BEGIN
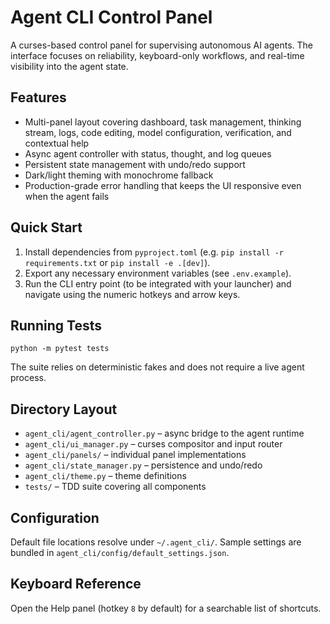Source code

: # Agent CLI Control Panel

A curses-based control panel for supervising autonomous AI agents. The interface focuses on reliability, keyboard-only workflows, and real-time visibility into the agent state.

## Features

- Multi-panel layout covering dashboard, task management, thinking stream, logs, code editing, model configuration, verification, and contextual help
- Async agent controller with status, thought, and log queues
- Persistent state management with undo/redo support
- Dark/light theming with monochrome fallback
- Production-grade error handling that keeps the UI responsive even when the agent fails

## Quick Start

1. Install dependencies from `pyproject.toml` (e.g. `pip install -r requirements.txt` or `pip install -e .[dev]`).
2. Export any necessary environment variables (see `.env.example`).
3. Run the CLI entry point (to be integrated with your launcher) and navigate using the numeric hotkeys and arrow keys.

## Running Tests

```
python -m pytest tests
```

The suite relies on deterministic fakes and does not require a live agent process.

## Directory Layout

- `agent_cli/agent_controller.py` – async bridge to the agent runtime
- `agent_cli/ui_manager.py` – curses compositor and input router
- `agent_cli/panels/` – individual panel implementations
- `agent_cli/state_manager.py` – persistence and undo/redo
- `agent_cli/theme.py` – theme definitions
- `tests/` – TDD suite covering all components

## Configuration

Default file locations resolve under `~/.agent_cli/`. Sample settings are bundled in `agent_cli/config/default_settings.json`.

## Keyboard Reference

Open the Help panel (hotkey `8` by default) for a searchable list of shortcuts.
END
- Work required -
The answer must be the line containing "## Directory Layout" and every line after it to the end of the data, exactly as written.

- Task answer -
## Directory Layout

- `agent_cli/agent_controller.py` – async bridge to the agent runtime
- `agent_cli/ui_manager.py` – curses compositor and input router
- `agent_cli/panels/` – individual panel implementations
- `agent_cli/state_manager.py` – persistence and undo/redo
- `agent_cli/theme.py` – theme definitions
- `tests/` – TDD suite covering all components

## Configuration

Default file locations resolve under `~/.agent_cli/`. Sample settings are bundled in `agent_cli/config/default_settings.json`.

## Keyboard Reference

Open the Help panel (hotkey `8` by default) for a searchable list of shortcuts.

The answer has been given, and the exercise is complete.